## Task statement
Your task is to copy the stretch of lines in the records below that begins with the line containing "fractional part." and ends with the line containing "same value can", exactly as written, with nothing added.

Source records: Begin

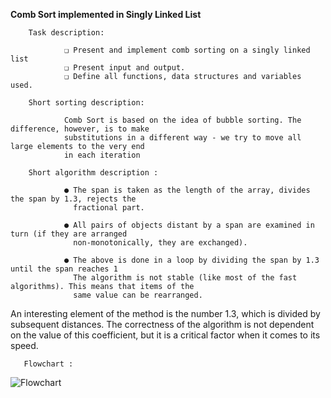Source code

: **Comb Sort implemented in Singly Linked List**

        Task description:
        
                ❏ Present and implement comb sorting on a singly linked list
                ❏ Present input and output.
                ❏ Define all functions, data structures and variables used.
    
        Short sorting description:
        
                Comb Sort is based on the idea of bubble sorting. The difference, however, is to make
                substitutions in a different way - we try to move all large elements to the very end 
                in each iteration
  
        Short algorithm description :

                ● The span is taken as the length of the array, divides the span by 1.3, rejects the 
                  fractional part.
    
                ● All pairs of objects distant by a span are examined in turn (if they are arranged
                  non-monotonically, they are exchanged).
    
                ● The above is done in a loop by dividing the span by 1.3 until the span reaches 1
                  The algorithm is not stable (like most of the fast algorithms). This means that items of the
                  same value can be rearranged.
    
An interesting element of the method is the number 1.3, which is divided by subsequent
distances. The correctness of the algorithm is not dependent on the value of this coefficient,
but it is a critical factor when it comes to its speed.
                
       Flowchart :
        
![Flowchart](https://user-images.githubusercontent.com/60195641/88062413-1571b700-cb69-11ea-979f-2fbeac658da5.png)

Source records: End
Source records: Begin

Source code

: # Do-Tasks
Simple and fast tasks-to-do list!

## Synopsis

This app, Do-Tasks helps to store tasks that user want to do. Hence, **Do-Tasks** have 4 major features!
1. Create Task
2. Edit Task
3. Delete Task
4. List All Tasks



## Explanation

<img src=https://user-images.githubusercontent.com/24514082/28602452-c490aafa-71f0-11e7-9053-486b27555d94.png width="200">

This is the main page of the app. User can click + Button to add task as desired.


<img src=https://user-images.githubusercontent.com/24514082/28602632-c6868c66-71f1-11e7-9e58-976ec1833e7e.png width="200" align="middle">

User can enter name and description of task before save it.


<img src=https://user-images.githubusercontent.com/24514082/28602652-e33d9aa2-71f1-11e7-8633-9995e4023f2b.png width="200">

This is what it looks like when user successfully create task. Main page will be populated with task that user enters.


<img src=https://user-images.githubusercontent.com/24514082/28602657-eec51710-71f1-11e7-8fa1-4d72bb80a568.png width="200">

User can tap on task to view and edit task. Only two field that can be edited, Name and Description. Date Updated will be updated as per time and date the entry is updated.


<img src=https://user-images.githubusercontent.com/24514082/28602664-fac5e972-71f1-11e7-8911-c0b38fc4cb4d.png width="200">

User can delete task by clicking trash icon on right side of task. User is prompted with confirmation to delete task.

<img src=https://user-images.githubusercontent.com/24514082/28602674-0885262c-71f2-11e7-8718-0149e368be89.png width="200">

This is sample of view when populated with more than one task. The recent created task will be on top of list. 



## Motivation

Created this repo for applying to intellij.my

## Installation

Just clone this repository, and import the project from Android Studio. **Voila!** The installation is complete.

Source records: End

## Written reply
                  fractional part.
    
                ● All pairs of objects distant by a span are examined in turn (if they are arranged
                  non-monotonically, they are exchanged).
    
                ● The above is done in a loop by dividing the span by 1.3 until the span reaches 1
                  The algorithm is not stable (like most of the fast algorithms). This means that items of the
                  same value can be rearranged.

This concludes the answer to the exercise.